[[ SUPPLIED DATA, beginning ]]

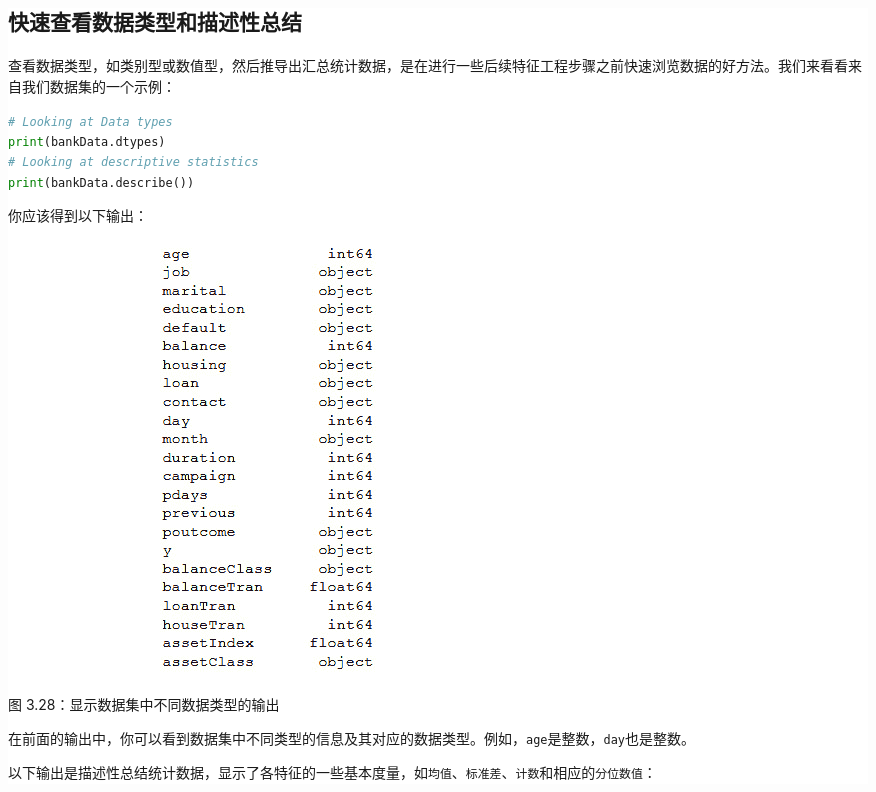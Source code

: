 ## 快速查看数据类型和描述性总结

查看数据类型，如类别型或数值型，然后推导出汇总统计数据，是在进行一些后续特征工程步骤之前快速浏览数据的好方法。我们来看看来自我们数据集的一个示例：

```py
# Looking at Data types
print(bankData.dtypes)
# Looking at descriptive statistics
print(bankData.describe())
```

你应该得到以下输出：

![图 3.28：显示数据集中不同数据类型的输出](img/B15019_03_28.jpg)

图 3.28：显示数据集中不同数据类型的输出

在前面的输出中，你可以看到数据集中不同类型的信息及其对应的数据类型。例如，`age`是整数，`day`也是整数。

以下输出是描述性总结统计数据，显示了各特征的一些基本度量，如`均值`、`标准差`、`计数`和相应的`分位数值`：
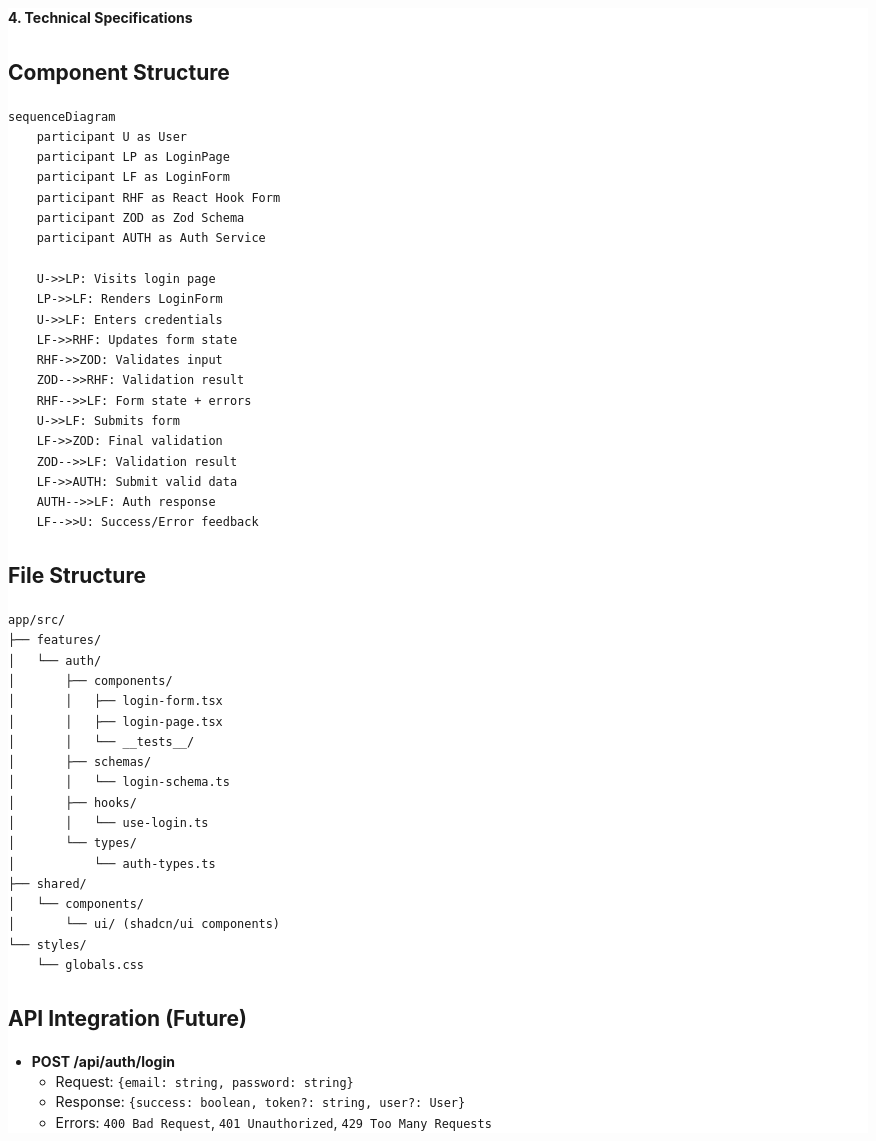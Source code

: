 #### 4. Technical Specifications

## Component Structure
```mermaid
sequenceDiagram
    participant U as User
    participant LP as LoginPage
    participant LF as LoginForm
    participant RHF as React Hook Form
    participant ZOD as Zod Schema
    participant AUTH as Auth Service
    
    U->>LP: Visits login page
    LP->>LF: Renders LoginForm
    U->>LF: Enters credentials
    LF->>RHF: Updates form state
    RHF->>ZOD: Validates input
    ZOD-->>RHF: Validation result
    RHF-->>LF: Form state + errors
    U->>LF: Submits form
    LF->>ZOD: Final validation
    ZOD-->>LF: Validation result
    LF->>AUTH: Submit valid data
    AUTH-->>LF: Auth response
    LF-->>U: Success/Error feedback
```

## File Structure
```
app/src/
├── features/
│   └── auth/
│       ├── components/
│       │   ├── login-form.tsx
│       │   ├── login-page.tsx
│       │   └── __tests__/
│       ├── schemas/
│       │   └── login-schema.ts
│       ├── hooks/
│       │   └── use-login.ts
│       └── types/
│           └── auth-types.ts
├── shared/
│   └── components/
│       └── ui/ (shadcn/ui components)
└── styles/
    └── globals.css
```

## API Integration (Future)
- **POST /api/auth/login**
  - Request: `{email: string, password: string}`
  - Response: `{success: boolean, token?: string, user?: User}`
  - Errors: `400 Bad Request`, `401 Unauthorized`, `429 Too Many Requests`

[[ SUPPLIED DATA, end ]]
[[ SUPPLIED DATA, beginning ]]

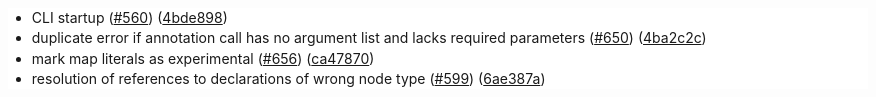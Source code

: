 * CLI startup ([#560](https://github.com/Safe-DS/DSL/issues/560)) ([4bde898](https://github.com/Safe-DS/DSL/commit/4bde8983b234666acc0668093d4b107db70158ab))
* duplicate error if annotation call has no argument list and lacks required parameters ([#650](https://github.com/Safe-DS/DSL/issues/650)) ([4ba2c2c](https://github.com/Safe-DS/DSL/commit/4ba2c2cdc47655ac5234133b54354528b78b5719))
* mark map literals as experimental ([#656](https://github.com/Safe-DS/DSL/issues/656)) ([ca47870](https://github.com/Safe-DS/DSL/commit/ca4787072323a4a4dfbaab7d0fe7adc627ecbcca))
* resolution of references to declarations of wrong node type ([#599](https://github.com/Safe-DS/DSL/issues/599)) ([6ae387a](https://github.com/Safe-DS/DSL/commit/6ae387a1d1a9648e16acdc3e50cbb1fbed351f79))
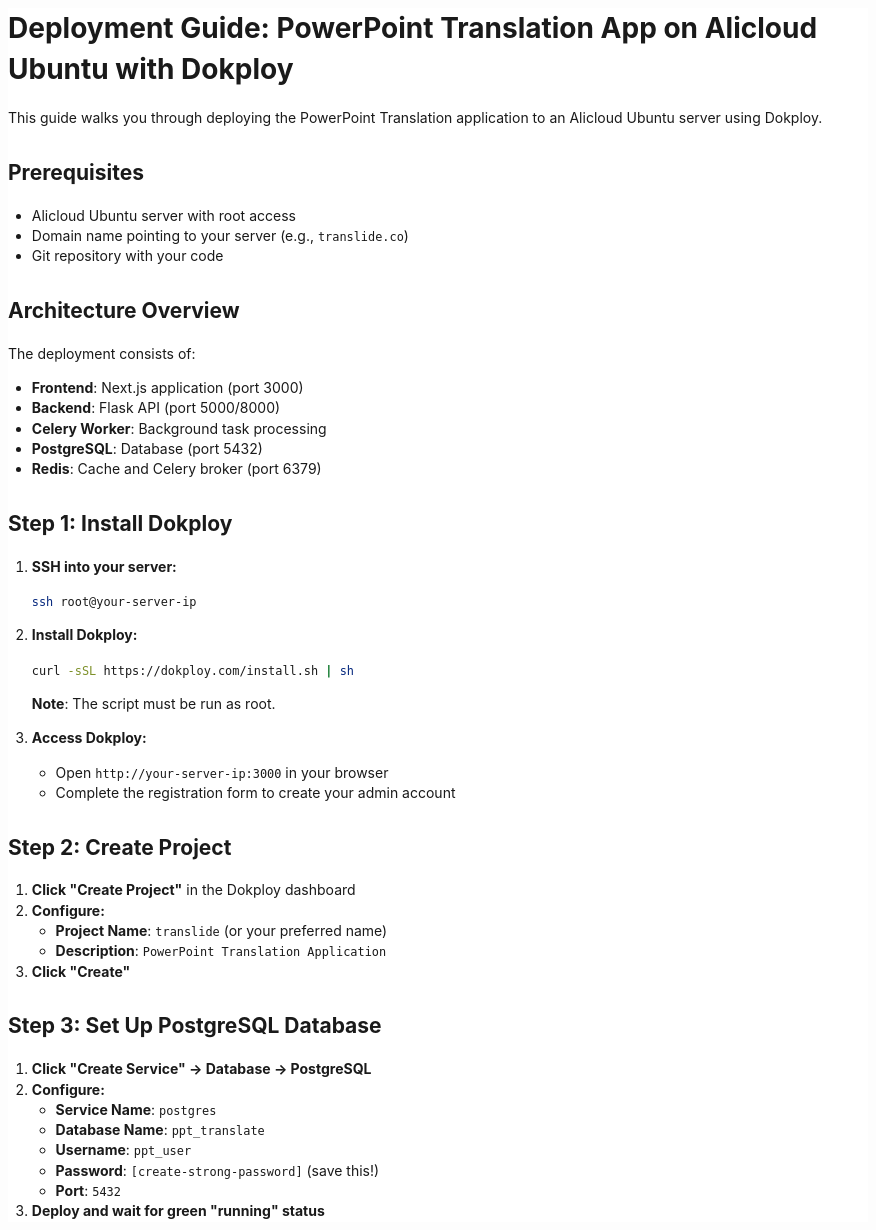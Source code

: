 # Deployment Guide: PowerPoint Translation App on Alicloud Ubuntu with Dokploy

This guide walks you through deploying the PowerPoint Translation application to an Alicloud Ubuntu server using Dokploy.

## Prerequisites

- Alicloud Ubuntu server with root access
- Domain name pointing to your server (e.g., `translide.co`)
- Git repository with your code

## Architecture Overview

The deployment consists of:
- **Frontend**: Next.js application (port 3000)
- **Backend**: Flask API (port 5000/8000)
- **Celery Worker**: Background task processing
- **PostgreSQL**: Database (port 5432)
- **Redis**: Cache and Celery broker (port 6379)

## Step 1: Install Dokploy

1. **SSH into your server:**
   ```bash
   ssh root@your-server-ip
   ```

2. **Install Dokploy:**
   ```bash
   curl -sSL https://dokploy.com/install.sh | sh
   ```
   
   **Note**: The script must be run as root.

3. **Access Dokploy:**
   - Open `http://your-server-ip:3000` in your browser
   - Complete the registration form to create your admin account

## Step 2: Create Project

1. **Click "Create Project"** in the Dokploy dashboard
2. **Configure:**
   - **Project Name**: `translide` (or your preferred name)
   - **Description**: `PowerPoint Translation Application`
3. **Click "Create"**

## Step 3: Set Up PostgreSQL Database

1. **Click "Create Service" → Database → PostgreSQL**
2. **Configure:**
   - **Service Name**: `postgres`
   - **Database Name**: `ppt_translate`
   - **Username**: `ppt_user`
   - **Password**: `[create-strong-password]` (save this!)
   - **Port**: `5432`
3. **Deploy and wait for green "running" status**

[[ SUPPLIED DATA, end ]]
[[ SUPPLIED DATA, beginning ]]

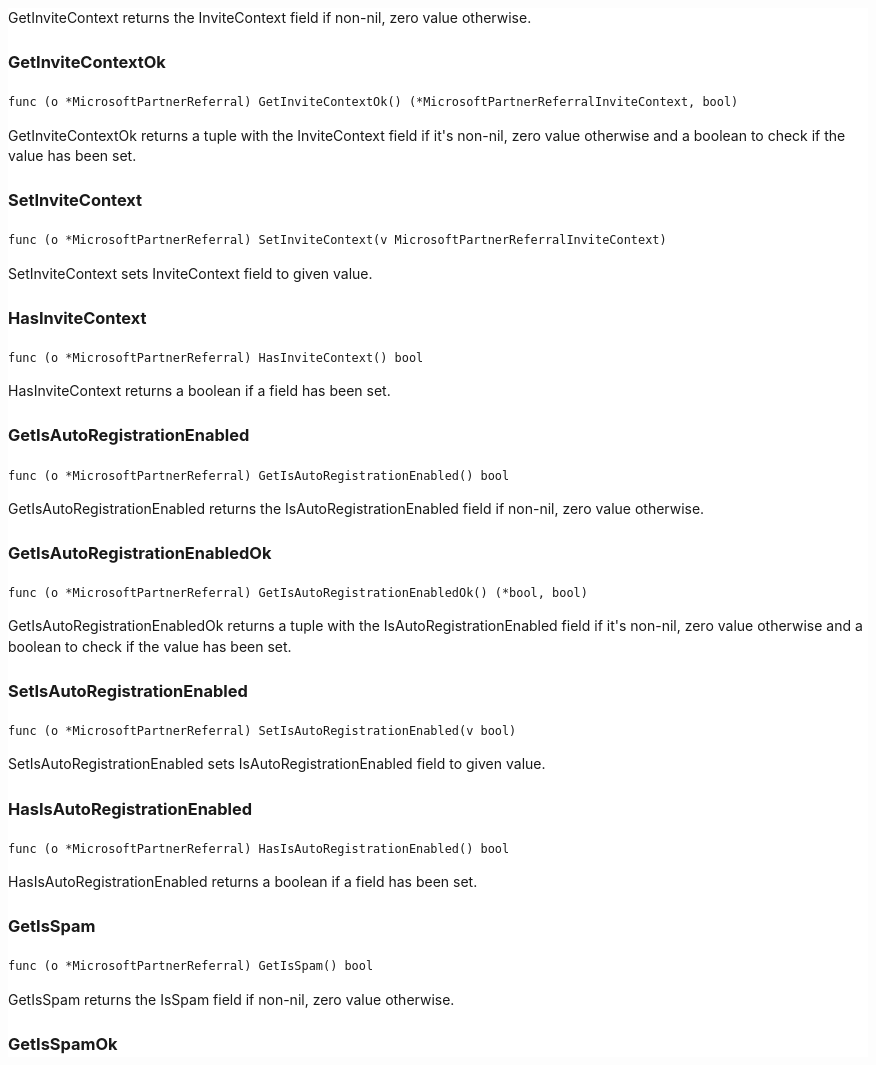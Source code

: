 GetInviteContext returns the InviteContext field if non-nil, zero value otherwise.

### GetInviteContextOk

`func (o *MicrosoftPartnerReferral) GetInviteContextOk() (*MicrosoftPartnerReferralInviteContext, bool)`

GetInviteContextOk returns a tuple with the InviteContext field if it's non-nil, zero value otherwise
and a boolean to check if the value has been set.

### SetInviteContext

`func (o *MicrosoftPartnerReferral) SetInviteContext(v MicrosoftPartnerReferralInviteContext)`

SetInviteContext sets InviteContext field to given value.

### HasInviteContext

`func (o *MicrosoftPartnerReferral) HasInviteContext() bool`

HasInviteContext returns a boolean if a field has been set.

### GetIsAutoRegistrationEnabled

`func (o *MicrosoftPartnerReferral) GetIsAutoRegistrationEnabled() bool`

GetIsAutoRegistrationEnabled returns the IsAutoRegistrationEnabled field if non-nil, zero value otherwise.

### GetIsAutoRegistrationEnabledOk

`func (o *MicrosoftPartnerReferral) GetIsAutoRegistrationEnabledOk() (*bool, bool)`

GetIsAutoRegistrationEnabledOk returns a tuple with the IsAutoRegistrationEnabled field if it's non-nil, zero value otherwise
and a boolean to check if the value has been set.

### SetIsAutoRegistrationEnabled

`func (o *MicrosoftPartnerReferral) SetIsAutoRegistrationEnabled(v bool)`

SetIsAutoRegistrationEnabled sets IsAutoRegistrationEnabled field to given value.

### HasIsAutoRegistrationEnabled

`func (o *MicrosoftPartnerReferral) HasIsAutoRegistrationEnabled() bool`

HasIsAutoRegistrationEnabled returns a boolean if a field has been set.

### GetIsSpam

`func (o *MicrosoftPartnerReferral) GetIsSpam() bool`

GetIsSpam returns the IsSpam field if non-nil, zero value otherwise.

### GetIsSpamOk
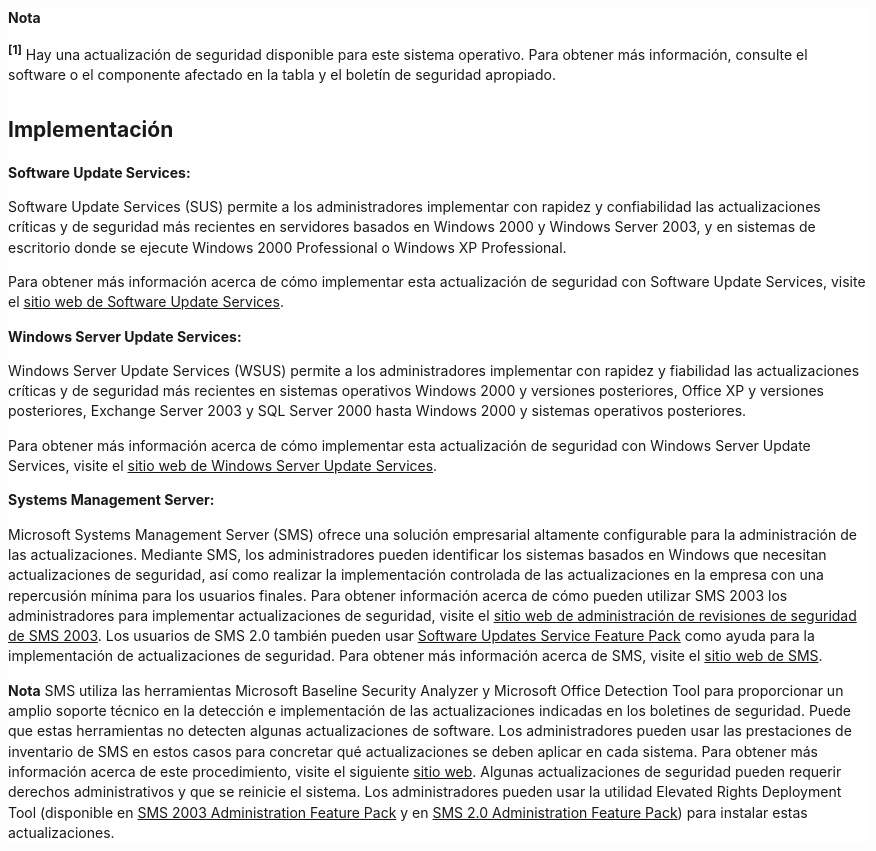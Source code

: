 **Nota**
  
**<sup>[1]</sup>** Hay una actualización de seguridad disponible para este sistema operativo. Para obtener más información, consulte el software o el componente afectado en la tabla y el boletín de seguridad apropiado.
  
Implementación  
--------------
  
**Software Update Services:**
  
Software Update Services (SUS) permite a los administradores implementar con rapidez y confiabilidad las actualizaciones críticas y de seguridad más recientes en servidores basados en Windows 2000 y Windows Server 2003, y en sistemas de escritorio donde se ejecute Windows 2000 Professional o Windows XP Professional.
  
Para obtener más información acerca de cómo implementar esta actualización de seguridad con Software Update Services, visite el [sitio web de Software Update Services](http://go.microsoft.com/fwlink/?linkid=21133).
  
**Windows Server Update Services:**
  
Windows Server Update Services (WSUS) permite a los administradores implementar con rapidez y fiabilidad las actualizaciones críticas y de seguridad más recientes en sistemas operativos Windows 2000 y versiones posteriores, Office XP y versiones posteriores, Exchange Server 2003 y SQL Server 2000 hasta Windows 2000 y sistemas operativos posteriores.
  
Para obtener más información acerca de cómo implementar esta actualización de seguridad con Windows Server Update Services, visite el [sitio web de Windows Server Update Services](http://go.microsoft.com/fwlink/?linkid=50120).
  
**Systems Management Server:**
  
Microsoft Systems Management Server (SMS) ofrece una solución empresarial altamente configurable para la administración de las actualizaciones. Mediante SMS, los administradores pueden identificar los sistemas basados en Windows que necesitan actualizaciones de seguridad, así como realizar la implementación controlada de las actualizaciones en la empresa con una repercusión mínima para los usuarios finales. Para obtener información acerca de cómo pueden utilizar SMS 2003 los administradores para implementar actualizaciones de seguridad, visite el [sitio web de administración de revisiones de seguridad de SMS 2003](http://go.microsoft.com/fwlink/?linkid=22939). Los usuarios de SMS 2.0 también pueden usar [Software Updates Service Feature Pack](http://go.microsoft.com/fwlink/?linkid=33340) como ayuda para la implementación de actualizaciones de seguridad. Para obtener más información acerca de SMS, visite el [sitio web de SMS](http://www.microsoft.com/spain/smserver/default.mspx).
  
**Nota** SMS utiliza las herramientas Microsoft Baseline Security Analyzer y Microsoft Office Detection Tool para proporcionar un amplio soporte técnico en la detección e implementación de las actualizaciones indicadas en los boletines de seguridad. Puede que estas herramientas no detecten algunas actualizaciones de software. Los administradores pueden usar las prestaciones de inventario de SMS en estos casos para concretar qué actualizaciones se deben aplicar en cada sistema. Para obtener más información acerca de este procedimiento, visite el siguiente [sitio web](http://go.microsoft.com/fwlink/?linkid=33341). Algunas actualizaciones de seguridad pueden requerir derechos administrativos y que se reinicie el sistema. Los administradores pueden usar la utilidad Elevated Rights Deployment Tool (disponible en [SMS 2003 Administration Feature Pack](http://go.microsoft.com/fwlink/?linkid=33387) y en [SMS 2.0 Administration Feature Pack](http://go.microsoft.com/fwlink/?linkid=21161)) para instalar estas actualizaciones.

[[ SUPPLIED DATA, end ]]

__WHAT YOU SHOULD DO__
From the listing above, return every line that contains the word "bankData".

__RESULT__
print(bankData.dtypes)
print(bankData.describe())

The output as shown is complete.